And yes, all that happened; the horror of the accident and the realities of the lives of the victims, all untouched by this hitchhiker. He is a mere spectator, unattached to life and unharmed by this car crash. He is a ghost, an angel, a demon? Or is he merely the manifest meaninglessness we all pick up along the road.

“I looked down into the great pity of a person’s life on this earth. I don’t mean that we all end up dead, that’s not the great pity.

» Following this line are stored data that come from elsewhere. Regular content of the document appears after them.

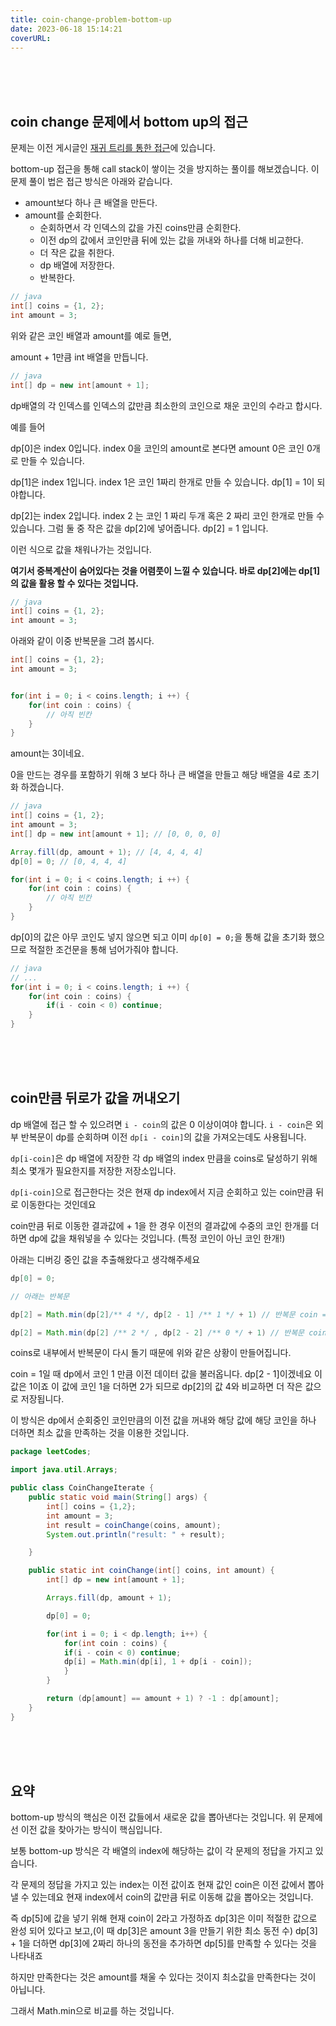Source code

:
 ```yaml
---
title: coin-change-problem-bottom-up
date: 2023-06-18 15:14:21
coverURL: 
---
```

<br />
<br />
<br />

## coin change 문제에서 bottom up의 접근

문제는 이전 게시글인 <a href="/blog/JAVA/leet-code/coin-change-problem/">재귀 트리를 통한 접근</a>에 있습니다.

bottom-up 접근을 통해 call stack이 쌓이는 것을 방지하는 풀이를 해보겠습니다.
이 문제 풀이 법은 접근 방식은 아래와 같습니다.

- amount보다 하나 큰 배열을 만든다.
- amount를 순회한다.
  - 순회하면서 각 인덱스의 값을 가진 coins만큼 순회한다.
  - 이전 dp의 값에서 코인만큼 뒤에 있는 값을 꺼내와 하나를 더해 비교한다.
  - 더 작은 값을 취한다.
  - dp 배열에 저장한다.
  - 반복한다.
  
```java
// java
int[] coins = {1, 2};
int amount = 3;
```

위와 같은 코인 배열과 amount를 예로 들면,

amount + 1만큼 int 배열을 만듭니다.

```java
// java
int[] dp = new int[amount + 1];
```

dp배열의 각 인덱스를
인덱스의 값만큼 최소한의 코인으로 채운 코인의 수라고 합시다.

예를 들어

dp[0]은 index 0입니다. index 0을 코인의 amount로 본다면
amount 0은 코인 0개로 만들 수 있습니다.

dp[1]은 index 1입니다. index 1은 코인 1짜리 한개로 만들 수 있습니다.
dp[1] = 1이 되야합니다.

dp[2]는 index 2입니다. index 2 는 코인 1 짜리 두개 혹은 2 짜리 코인 한개로 만들 수 있습니다.
그럼 둘 중 작은 값을 dp[2]에 넣어줍니다. dp[2] = 1 입니다.

이런 식으로 값을 채워나가는 것입니다.

**여기서 중복계산이 숨어있다는 것을 어렴풋이 느낄 수 있습니다.
바로 dp[2]에는 dp[1]의 값을 활용 할 수 있다는 것입니다.**


```java
// java
int[] coins = {1, 2};
int amount = 3;
```
아래와 같이 이중 반복문을 그려 봅시다.


```java
int[] coins = {1, 2};
int amount = 3;


for(int i = 0; i < coins.length; i ++) {
    for(int coin : coins) {
        // 아직 빈칸
    }
}
```

amount는 3이네요.

0을 만드는 경우를 포함하기 위해 3 보다 하나 큰 배열을 만들고 해당 배열을
4로 초기화 하겠습니다.


```java
// java
int[] coins = {1, 2};
int amount = 3;
int[] dp = new int[amount + 1]; // [0, 0, 0, 0]

Array.fill(dp, amount + 1); // [4, 4, 4, 4]
dp[0] = 0; // [0, 4, 4, 4]

for(int i = 0; i < coins.length; i ++) {
    for(int coin : coins) {
        // 아직 빈칸
    }
}
```
dp[0]의 값은 아무 코인도 넣지 않으면 되고 이미 `dp[0] = 0;`을 통해 값을 초기화 했으므로
적절한 조건문을 통해 넘어가줘야 합니다. 

```java
// java 
// ...
for(int i = 0; i < coins.length; i ++) {
    for(int coin : coins) {
        if(i - coin < 0) continue;
    }
}
```

<br />
<br />
<br />

## coin만큼 뒤로가 값을 꺼내오기

dp 배열에 접근 할 수 있으려면 `i - coin`의 값은 0 이상이여야 합니다.
`i - coin`은 외부 반복문이 dp를 순회하며 이전 `dp[i - coin]`의 값을 가져오는데도 사용됩니다.

`dp[i-coin]`은 dp 배열에 저장한 각 dp 배열의 index 만큼을 coins로 달성하기 위해
최소 몇개가 필요한지를 저장한 저장소입니다.

`dp[i-coin]`으로 접근한다는 것은 현재 dp index에서 지금 순회하고 있는 coin만큼
뒤로 이동한다는 것인데요

coin만큼 뒤로 이동한 결과값에 + 1을 한 경우 이전의 결과값에 수중의 코인 한개를 더하면
dp에 값을 채워넣을 수 있다는 것입니다. (특정 코인이 아닌 코인 한개!)

아래는 디버깅 중인 값을 추출해왔다고 생각해주세요
```java
dp[0] = 0;

// 아래는 반복문

dp[2] = Math.min(dp[2]/** 4 */, dp[2 - 1] /** 1 */ + 1) // 반복문 coin = 1 일 때,

dp[2] = Math.min(dp[2] /** 2 */ , dp[2 - 2] /** 0 */ + 1) // 반복문 coin = 2 일 때
```
coins로 내부에서 반복문이 다시 돌기 때문에 위와 같은 상황이 만들어집니다.

coin = 1일 때 dp에서 코인 1 만큼 이전 데이터 값을 불러옵니다.
dp[2 - 1]이겠네요 이 값은 1이죠 이 값에 코인 1을 더하면 2가 되므로 dp[2]의 값 4와 비교하면 더 작은 값으로 저장됩니다.

이 방식은 dp에서 순회중인 코인만큼의 이전 값을 꺼내와 해당 값에 해당 코인을 하나 더하면 최소 값을 만족하는 것을 이용한 것입니다.

```java
package leetCodes;

import java.util.Arrays;

public class CoinChangeIterate {
	public static void main(String[] args) {
		int[] coins = {1,2};
		int amount = 3;
		int result = coinChange(coins, amount);
		System.out.println("result: " + result);

	}

	public static int coinChange(int[] coins, int amount) {
		int[] dp = new int[amount + 1];

		Arrays.fill(dp, amount + 1);

		dp[0] = 0;

		for(int i = 0; i < dp.length; i++) {
			for(int coin : coins) {
			if(i - coin < 0) continue;
			dp[i] = Math.min(dp[i], 1 + dp[i - coin]);
			}
		}

		return (dp[amount] == amount + 1) ? -1 : dp[amount];
	}
}
```


<br />
<br />
<br />

## 요약

bottom-up 방식의 핵심은 이전 값들에서 새로운 값을 뽑아낸다는 것입니다.
위 문제에선 이전 값을 찾아가는 방식이 핵심입니다.

보통 bottom-up 방식은 각 배열의 index에 해당하는 값이
각 문제의 정답을 가지고 있습니다.

각 문제의 정답을 가지고 있는 index는 이전 값이죠
현재 값인 coin은 이전 값에서 뽑아낼 수 있는데요
현재 index에서 coin의 값만큼 뒤로 이동해 값을 뽑아오는 것입니다.

즉 dp[5]에 값을 넣기 위해 현재 coin이 2라고 가정하죠 
dp[3]은 이미 적절한 값으로 완성 되어 있다고 보고,(이 때 dp[3]은 amount 3을 만들기 위한 최소 동전 수)
dp[3] + 1을 더하면 dp[3]에 2짜리 하나의 동전을 추가하면 dp[5]를 만족할 수 있다는 것을 나타내죠

하지만 만족한다는 것은 amount를 채울 수 있다는 것이지 최소값을 만족한다는 것이 아닙니다.

그래서 Math.min으로 비교를 하는 것입니다.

I mean that he couldn’t tell me what he was dreaming, and I couldn’t tell him what was real.”


Saturday, July 23, 2016

#450 Brownies- ZZ Packer



#450 Brownies- ZZ Packer

This is the first story in Packer’s collection, Drinking Coffee Elsewhere.  A troupe of Brownies (younger girl scouts if there is someone who doesn’t know what that is) attend a camping weekend. They are from a predominantly black south Atlantic Suburb and they fixate on an all white Troupe 909.  The “leader” of the girls says she heard a racial slur being thrown in their direction, and she rouses the others into action.

What follows is a pretty great description of child group/peer/tribal behavior. Social archetypes play their rolls: the leader, the peacemaker, the troublemaker, the follower, the goody-two-shoes, quiet moral one, etc. Although race is at the heart of the conflict, it does not seem to be the heart of the meaning of this story (although the race dynamics shouldn’t be overlooked). Group activity and peer pressure are a huge part of growing up, especially at a Girl Scout camp.

Notable Passages: “The word ‘secret’ had a built-in importance, the modifier form of the word carried more clout than the noun. A secret meant nothing; it was like gossip: just a bit of unpleasant knowledge about someone who happened to be someone other than yourself. A secret meeting, or a secret club was entirely different.”

“Even though I didn’t want to fight, was afraid of fighting, I felt like I was a part of the rest of the troop; like I was defending something.”

 “When you’ve been made to feel bad for so long, you jump at the chance to do it to others.”


Saturday, July 16, 2016

#449 Kid's Last Fight- Eddie Muller


#449 Kid's Last Fight- Eddie Muller

Three paths converge one day. Danh, a lowlife thief with a fantasy about cutting a woman’s ring finger off and tossing it on a bar to pay for a round of drinks—Hannah, the woman he tries this gruesome attack on—and Bud Callum, a washed-up boxer that saves the day.

“My lucky day…at precisely the right moment, this guy came into my life.”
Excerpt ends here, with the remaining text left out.